▶ WHAT IS REQUIRED
Find the line that contains "## Common Issues & Solutions". Then set down that line and all the lines after it, to the end of the records, exactly and with nothing added.

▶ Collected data

----------

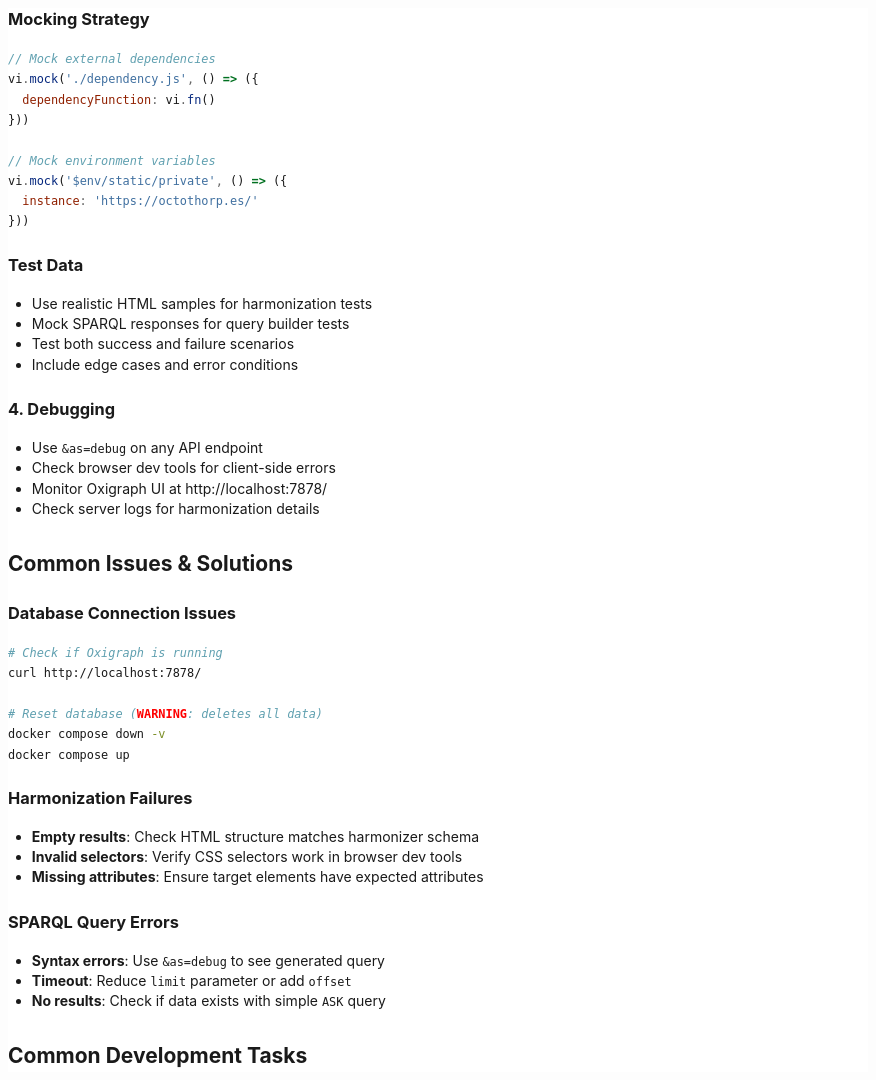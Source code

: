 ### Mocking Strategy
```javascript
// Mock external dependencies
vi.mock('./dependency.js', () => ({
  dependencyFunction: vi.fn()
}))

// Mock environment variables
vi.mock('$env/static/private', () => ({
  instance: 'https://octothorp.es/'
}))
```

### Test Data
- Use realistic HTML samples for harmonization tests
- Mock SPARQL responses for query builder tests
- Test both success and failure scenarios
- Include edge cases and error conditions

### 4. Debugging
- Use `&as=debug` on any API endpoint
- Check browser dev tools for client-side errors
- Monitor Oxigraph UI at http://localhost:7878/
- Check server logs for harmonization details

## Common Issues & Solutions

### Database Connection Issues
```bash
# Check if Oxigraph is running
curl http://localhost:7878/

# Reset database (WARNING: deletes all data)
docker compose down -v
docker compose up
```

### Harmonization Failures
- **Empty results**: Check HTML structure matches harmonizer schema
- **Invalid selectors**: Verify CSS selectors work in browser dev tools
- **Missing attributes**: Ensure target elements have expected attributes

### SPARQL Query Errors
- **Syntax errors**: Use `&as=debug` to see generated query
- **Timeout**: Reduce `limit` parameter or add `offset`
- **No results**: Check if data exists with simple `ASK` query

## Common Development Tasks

----------

▶ EXERCISE SOLUTION
## Common Issues & Solutions

### Database Connection Issues
```bash
# Check if Oxigraph is running
curl http://localhost:7878/

# Reset database (WARNING: deletes all data)
docker compose down -v
docker compose up
```

### Harmonization Failures
- **Empty results**: Check HTML structure matches harmonizer schema
- **Invalid selectors**: Verify CSS selectors work in browser dev tools
- **Missing attributes**: Ensure target elements have expected attributes

### SPARQL Query Errors
- **Syntax errors**: Use `&as=debug` to see generated query
- **Timeout**: Reduce `limit` parameter or add `offset`
- **No results**: Check if data exists with simple `ASK` query

## Common Development Tasks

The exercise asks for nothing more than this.